The following is a more complete example:
doca_error_t result;
// Check for Ability to read perf counters group 1
result = doca_telemetry_pci_cap_perf_counters_1_is_supported(devinfo);
if(result != DOCA_SUCCESS)
// Capability is not supported or an error occoured, stop
// Check any sub capabilities if you require those fields
// Create PCI telemetry
struct doca_telemetry_pci *pci_telem;
result = doca_telemetry_pci_create(dev, &pci_telem);
if(result != DOCA_SUCCESS)
// Handle failure to create telemetry instance
// Start PCI telemetry
result = doca_telemetry_pci_start(pci_telem);
if(result != DOCA_SUCCESS)
// Handle failure to start telemetry instance
// Read perf counters group 1
struct doca_telemetry_pci_dpn dpn = {0, 0, 0};
struct doca_telemetry_pci_perf_counters_1 counters= {};
result = doca_telemetry_pci_read_perf_counters_1(pci_telem, dpn, &counters);
if(result != DOCA_SUCCESS)
// Handle failure to read data
// Use the data
// Cleanup
doca_telemetry_pci_stop(pci_telem);
doca_telemetry_pci_destroy(pci_telem);
Retrieving Latency Histogram
Using a running doca_telemetry_pci context which supports latency histogram the user must first call doca_telemetry_pci_get_latency_histogram_dimensions to learn the correct dimmensions of the histogram.
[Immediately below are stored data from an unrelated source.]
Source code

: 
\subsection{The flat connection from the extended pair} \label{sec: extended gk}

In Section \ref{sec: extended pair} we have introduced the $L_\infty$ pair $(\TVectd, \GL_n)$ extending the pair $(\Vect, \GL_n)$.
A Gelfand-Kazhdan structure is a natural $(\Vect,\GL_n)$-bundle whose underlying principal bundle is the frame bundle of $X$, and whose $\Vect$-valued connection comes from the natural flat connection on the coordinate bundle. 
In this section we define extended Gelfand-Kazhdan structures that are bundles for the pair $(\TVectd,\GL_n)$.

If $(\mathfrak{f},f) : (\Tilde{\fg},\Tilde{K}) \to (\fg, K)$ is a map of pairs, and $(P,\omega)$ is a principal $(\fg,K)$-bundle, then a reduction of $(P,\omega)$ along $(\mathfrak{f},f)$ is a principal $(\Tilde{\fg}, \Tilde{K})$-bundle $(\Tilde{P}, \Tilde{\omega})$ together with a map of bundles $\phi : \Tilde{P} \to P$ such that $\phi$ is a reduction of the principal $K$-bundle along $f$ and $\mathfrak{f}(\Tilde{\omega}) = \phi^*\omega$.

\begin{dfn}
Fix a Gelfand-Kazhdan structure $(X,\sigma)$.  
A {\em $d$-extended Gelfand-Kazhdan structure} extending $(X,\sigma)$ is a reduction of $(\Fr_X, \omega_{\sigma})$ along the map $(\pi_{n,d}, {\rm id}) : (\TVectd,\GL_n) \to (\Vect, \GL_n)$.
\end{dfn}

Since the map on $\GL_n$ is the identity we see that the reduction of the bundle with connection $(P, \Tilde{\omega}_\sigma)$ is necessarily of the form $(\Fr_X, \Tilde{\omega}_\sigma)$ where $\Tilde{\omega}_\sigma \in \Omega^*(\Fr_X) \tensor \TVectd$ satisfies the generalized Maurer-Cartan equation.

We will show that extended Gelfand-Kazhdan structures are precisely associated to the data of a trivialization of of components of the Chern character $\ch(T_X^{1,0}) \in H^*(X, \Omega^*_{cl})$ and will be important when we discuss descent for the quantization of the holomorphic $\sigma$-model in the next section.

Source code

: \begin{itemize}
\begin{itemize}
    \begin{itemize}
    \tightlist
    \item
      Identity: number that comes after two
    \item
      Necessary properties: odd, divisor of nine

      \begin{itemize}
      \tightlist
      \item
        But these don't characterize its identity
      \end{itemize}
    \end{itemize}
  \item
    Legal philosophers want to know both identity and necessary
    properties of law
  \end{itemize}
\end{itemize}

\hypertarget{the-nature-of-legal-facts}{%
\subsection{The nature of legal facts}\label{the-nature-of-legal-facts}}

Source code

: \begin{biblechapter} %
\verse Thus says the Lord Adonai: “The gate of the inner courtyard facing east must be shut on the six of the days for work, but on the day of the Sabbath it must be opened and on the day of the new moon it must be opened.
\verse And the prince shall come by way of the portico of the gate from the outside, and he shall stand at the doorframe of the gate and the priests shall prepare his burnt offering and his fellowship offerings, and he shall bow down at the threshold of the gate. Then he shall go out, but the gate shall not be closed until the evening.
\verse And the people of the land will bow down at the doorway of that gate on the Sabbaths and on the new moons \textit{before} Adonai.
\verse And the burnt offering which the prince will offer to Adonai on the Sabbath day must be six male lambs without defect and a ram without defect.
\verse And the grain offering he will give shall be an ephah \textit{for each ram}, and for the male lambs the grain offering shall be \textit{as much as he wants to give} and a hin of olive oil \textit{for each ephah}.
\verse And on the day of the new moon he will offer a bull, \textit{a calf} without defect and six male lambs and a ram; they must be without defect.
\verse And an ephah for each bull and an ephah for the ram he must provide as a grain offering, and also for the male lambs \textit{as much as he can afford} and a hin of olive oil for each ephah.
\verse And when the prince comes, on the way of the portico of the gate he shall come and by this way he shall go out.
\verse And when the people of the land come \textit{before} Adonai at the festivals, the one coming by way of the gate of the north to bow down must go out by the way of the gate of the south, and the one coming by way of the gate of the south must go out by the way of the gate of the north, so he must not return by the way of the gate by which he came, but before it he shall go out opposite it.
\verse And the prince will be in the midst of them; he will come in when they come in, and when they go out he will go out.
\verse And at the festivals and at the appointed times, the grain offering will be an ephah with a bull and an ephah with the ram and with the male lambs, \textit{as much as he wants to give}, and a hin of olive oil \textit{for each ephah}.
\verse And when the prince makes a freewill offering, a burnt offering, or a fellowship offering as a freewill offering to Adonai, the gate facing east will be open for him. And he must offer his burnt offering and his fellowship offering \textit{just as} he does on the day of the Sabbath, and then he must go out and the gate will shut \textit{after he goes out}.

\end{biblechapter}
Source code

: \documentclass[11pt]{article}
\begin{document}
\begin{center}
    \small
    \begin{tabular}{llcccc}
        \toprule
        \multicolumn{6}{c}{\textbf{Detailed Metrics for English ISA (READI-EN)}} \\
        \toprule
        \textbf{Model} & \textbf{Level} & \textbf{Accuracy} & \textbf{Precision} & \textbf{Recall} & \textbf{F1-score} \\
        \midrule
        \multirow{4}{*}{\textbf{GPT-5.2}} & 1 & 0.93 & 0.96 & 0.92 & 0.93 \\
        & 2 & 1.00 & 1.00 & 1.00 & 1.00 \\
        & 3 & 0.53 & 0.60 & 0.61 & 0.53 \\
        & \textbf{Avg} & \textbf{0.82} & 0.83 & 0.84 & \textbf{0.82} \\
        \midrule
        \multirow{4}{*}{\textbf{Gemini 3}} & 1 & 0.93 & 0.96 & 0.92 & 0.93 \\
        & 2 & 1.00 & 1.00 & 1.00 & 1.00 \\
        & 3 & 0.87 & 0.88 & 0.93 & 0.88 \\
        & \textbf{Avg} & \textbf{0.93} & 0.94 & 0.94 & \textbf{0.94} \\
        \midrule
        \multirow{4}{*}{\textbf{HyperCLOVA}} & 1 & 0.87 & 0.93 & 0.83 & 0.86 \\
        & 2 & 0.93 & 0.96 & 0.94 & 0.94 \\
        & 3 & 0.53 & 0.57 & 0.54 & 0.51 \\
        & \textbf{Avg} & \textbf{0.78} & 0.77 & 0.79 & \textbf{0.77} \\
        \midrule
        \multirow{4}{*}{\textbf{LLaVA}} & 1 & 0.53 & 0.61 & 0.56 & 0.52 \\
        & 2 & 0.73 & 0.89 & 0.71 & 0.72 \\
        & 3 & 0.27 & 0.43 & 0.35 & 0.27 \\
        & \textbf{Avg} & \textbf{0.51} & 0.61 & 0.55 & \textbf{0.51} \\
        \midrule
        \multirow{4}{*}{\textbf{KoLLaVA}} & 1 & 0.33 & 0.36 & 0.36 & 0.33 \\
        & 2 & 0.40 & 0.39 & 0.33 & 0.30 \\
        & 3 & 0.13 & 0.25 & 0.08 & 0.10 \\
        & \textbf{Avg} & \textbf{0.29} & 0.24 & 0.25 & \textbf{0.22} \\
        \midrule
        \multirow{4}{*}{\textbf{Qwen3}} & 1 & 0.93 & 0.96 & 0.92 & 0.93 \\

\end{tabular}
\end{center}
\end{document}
They can then allocate an array of histogram values and then finally they can call doca_telemetry_pci_read_latency_histogram as many times as they like to get the most recent data available with each call.
The following is a more complete example:
doca_error_t result;
// Check for Ability to read perf counters group 2
result = doca_telemetry_pci_cap_latency_histogram_is_supported(devinfo);
if(result != DOCA_SUCCESS)
// Capability is not supported or an error occoured, stop
// Create PCI telemetry
struct doca_telemetry_pci *pci_telem;
result = doca_telemetry_pci_create(dev, &pci_telem);
if(result != DOCA_SUCCESS)
// Handle failure to create telemetry instance
// Start PCI telemetry
result = doca_telemetry_pci_start(pci_telem);
if(result != DOCA_SUCCESS)
// Handle failure to start telemetry instance
// Learn the histograms dimmensions
struct doca_telemetry_pci_dpn dpn = {0, 0, 0};
uint32_t bucket_count;
uint32_t bucket_width_ns;
result = doca_telemetry_pci_get_latency_histogram_dimensions(pci_telem, dpn, &bucket_count, &bucket_width_ns);
if(result != DOCA_SUCCESS)
// Handle failure to get histogram dimmensions
// Allocate memory to hold histogram data
uint64_t* buckets_arr = malloc(bucket_count * sizeof(uint64_t));
if( buckets_arr == NULL)
// Handle failure to allocate memory
// Fetch histogram data
result = doca_telemetry_pci_read_latency_histogram(pci_telem, dpn, buckets_arr);
if(result != DOCA_SUCCESS)
// Handle failure to read data
// Use the data
// Cleanup
free(buckets_arr);
doca_telemetry_pci_stop(pci_telem);
doca_telemetry_pci_destroy(pci_telem);
DOCA Telemetry PCI supports only CPU-based datapaths.